This is a warm-hearted film that pits naivety against cynicism and dishonesty.
From the outside, Cedar Rapids has the air of the rapidly growing genre of dumbed down comedies, but up close, it plays with all the wit and warmth of Miguel Arteta’s earlier films, such as The Good Girl and Youth In Revolt.
The latest US Office-alumnus to break into Hollywood leading roles on the big screen, Ed Helms gives us a thoroughly empathetic protagonist, who’ll take you with him as he battles with his conscience, personally and professionally.
Anne Heche is impressive as a woman enjoying her annual escape from her hum-drum life.

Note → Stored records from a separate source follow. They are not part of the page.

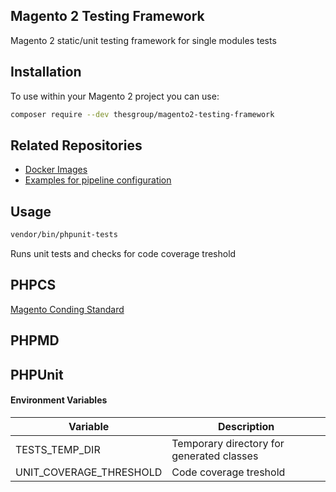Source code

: ## Magento 2 Testing Framework
Magento 2 static/unit testing framework for single modules tests

## Installation
To use within your Magento 2 project you can use:

```bash
composer require --dev thesgroup/magento2-testing-framework
```

## Related Repositories
- [Docker Images](https://github.com/sashas777/magento-docker/)
- [Examples for pipeline configuration](https://github.com/sashas777/magento-docker-pipelines)

## Usage

```bash
vendor/bin/phpunit-tests
```
Runs unit tests and checks for code coverage treshold

## PHPCS
[Magento Conding Standard](https://github.com/magento/magento-coding-standard)

## PHPMD


## PHPUnit

#### Environment Variables
Variable | Description
------------ | -------------
TESTS_TEMP_DIR | Temporary directory for generated classes
UNIT_COVERAGE_THRESHOLD | Code coverage treshold
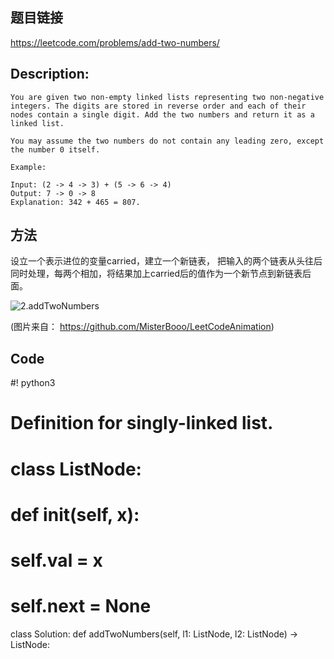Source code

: ## 题目链接
https://leetcode.com/problems/add-two-numbers/

## Description:
```
You are given two non-empty linked lists representing two non-negative integers. The digits are stored in reverse order and each of their nodes contain a single digit. Add the two numbers and return it as a linked list.

You may assume the two numbers do not contain any leading zero, except the number 0 itself.

Example:

Input: (2 -> 4 -> 3) + (5 -> 6 -> 4)
Output: 7 -> 0 -> 8
Explanation: 342 + 465 = 807.

```
## 方法
设立一个表示进位的变量carried，建立一个新链表，
把输入的两个链表从头往后同时处理，每两个相加，将结果加上carried后的值作为一个新节点到新链表后面。

![2.addTwoNumbers](https://camo.githubusercontent.com/6bc31a7535730021d9ced7499adaa9d36312cad3/68747470733a2f2f626c6f672d313235373132363534392e636f732e61702d6775616e677a686f752e6d7971636c6f75642e636f6d2f626c6f672f667a3933332e676966)

(图片来自： https://github.com/MisterBooo/LeetCodeAnimation)


## Code

#! python3

# Definition for singly-linked list.
# class ListNode:
#     def __init__(self, x):
#         self.val = x
#         self.next = None

class Solution:
    def addTwoNumbers(self, l1: ListNode, l2: ListNode) -> ListNode:
        
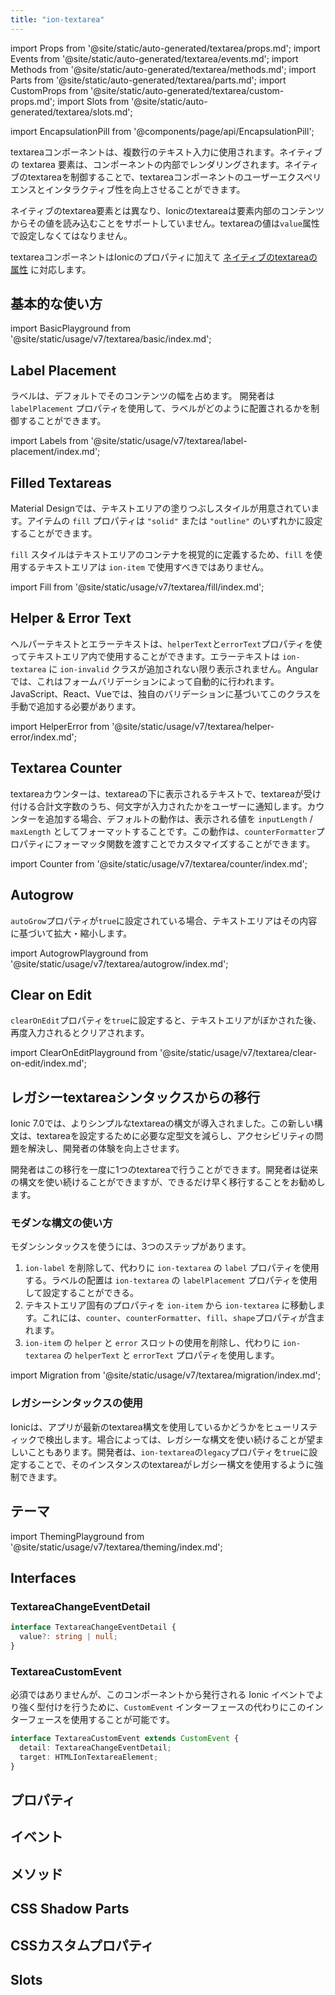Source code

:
 ```yaml
---
title: "ion-textarea"
---
```

import Props from '@site/static/auto-generated/textarea/props.md';
import Events from '@site/static/auto-generated/textarea/events.md';
import Methods from '@site/static/auto-generated/textarea/methods.md';
import Parts from '@site/static/auto-generated/textarea/parts.md';
import CustomProps from '@site/static/auto-generated/textarea/custom-props.md';
import Slots from '@site/static/auto-generated/textarea/slots.md';

<head>
  <title>Ionic Textarea Component and CSS Properties for Multi-Line Input</title>
  <meta name="description" content="Textareaは複数行の入力のためのものです。このコンポーネントは、Ionicのプロパティに加えて、ネイティブのtextareaの属性を受け付けます。使用方法とCSS要素については、こちらをご覧ください。" />
</head>

import EncapsulationPill from '@components/page/api/EncapsulationPill';

<EncapsulationPill type="scoped" />

textareaコンポーネントは、複数行のテキスト入力に使用されます。ネイティブの textarea 要素は、コンポーネントの内部でレンダリングされます。ネイティブのtextareaを制御することで、textareaコンポーネントのユーザーエクスペリエンスとインタラクティブ性を向上させることができます。

ネイティブのtextarea要素とは異なり、Ionicのtextareaは要素内部のコンテンツからその値を読み込むことをサポートしていません。textareaの値は`value`属性で設定しなくてはなりません。

textareaコンポーネントはIonicのプロパティに加えて [ネイティブのtextareaの属性](https://developer.mozilla.org/en-US/docs/Web/HTML/Element/textarea) に対応します。

## 基本的な使い方

import BasicPlayground from '@site/static/usage/v7/textarea/basic/index.md';

<BasicPlayground />

## Label Placement

ラベルは、デフォルトでそのコンテンツの幅を占めます。 開発者は `labelPlacement` プロパティを使用して、ラベルがどのように配置されるかを制御することができます。

import Labels from '@site/static/usage/v7/textarea/label-placement/index.md';

<LabelPlacement />

## Filled Textareas

Material Designでは、テキストエリアの塗りつぶしスタイルが用意されています。アイテムの `fill` プロパティは `"solid"` または `"outline"` のいずれかに設定することができます。

`fill` スタイルはテキストエリアのコンテナを視覚的に定義するため、`fill` を使用するテキストエリアは `ion-item` で使用すべきではありません。

import Fill from '@site/static/usage/v7/textarea/fill/index.md';

<Fill />

## Helper & Error Text

ヘルパーテキストとエラーテキストは、`helperText`と`errorText`プロパティを使ってテキストエリア内で使用することができます。エラーテキストは `ion-textarea` に `ion-invalid` クラスが追加されない限り表示されません。Angular では、これはフォームバリデーションによって自動的に行われます。JavaScript、React、Vueでは、独自のバリデーションに基づいてこのクラスを手動で追加する必要があります。

import HelperError from '@site/static/usage/v7/textarea/helper-error/index.md';

<HelperError />

## Textarea Counter

textareaカウンターは、textareaの下に表示されるテキストで、textareaが受け付ける合計文字数のうち、何文字が入力されたかをユーザーに通知します。カウンターを追加する場合、デフォルトの動作は、表示される値を `inputLength` / `maxLength` としてフォーマットすることです。この動作は、`counterFormatter`プロパティにフォーマッタ関数を渡すことでカスタマイズすることができます。

import Counter from '@site/static/usage/v7/textarea/counter/index.md';

<Counter />

## Autogrow

`autoGrow`プロパティが`true`に設定されている場合、テキストエリアはその内容に基づいて拡大・縮小します。

import AutogrowPlayground from '@site/static/usage/v7/textarea/autogrow/index.md';

<AutogrowPlayground />

## Clear on Edit

`clearOnEdit`プロパティを`true`に設定すると、テキストエリアがぼかされた後、再度入力されるとクリアされます。

import ClearOnEditPlayground from '@site/static/usage/v7/textarea/clear-on-edit/index.md';

<ClearOnEditPlayground />

## レガシーtextareaシンタックスからの移行

Ionic 7.0では、よりシンプルなtextareaの構文が導入されました。この新しい構文は、textareaを設定するために必要な定型文を減らし、アクセシビリティの問題を解決し、開発者の体験を向上させます。

開発者はこの移行を一度に1つのtextareaで行うことができます。開発者は従来の構文を使い続けることができますが、できるだけ早く移行することをお勧めします。


### モダンな構文の使い方

モダンシンタックスを使うには、3つのステップがあります。

1. `ion-label` を削除して、代わりに `ion-textarea` の `label` プロパティを使用する。ラベルの配置は `ion-textarea` の `labelPlacement` プロパティを使用して設定することができる。
2. テキストエリア固有のプロパティを `ion-item` から `ion-textarea` に移動します。これには、`counter`、`counterFormatter`、`fill`、`shape`プロパティが含まれます。
3. `ion-item` の `helper` と `error` スロットの使用を削除し、代わりに `ion-textarea` の `helperText` と `errorText` プロパティを使用します。

import Migration from '@site/static/usage/v7/textarea/migration/index.md';

<Migration />

### レガシーシンタックスの使用

Ionicは、アプリが最新のtextarea構文を使用しているかどうかをヒューリスティックで検出します。場合によっては、レガシーな構文を使い続けることが望ましいこともあります。開発者は、`ion-textarea`の`legacy`プロパティを`true`に設定することで、そのインスタンスのtextareaがレガシー構文を使用するように強制できます。

## テーマ

import ThemingPlayground from '@site/static/usage/v7/textarea/theming/index.md';

<ThemingPlayground />

## Interfaces

### TextareaChangeEventDetail

```typescript
interface TextareaChangeEventDetail {
  value?: string | null;
}
```

### TextareaCustomEvent

必須ではありませんが、このコンポーネントから発行される Ionic イベントでより強く型付けを行うために、`CustomEvent` インターフェースの代わりにこのインターフェースを使用することが可能です。

```typescript
interface TextareaCustomEvent extends CustomEvent {
  detail: TextareaChangeEventDetail;
  target: HTMLIonTextareaElement;
}
```

## プロパティ
<Props />

## イベント
<Events />

## メソッド
<Methods />

## CSS Shadow Parts
<Parts />

## CSSカスタムプロパティ
<CustomProps />

## Slots
<Slots />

Only John C Reilly’s over-the-top – but no less enjoyable – performance takes the film from the realm of bitter-sweet reality to comic surrealism.
In a neatly cold-hearted cameo, Sigourney Weaver also delivers something we haven’t seen from her before.
There are good guys we like, bad guys we don’t and anti-heroes we know we shouldn’t like but who grow on us.
The story is, in truth, rather pedestrian and formulaic, but there are a handful of surprises along the way, but nothing so extraordinary as to frustrate a mature audience.
Happily and unusually coming in at under an hour and a half, Cedar Rapids is a surprisingly enjoyable, unexpectedly rewarding bitter-sweet comic morality tale, told at a satisfying pace, with delightfully honest – and necessarily dishonest – performances.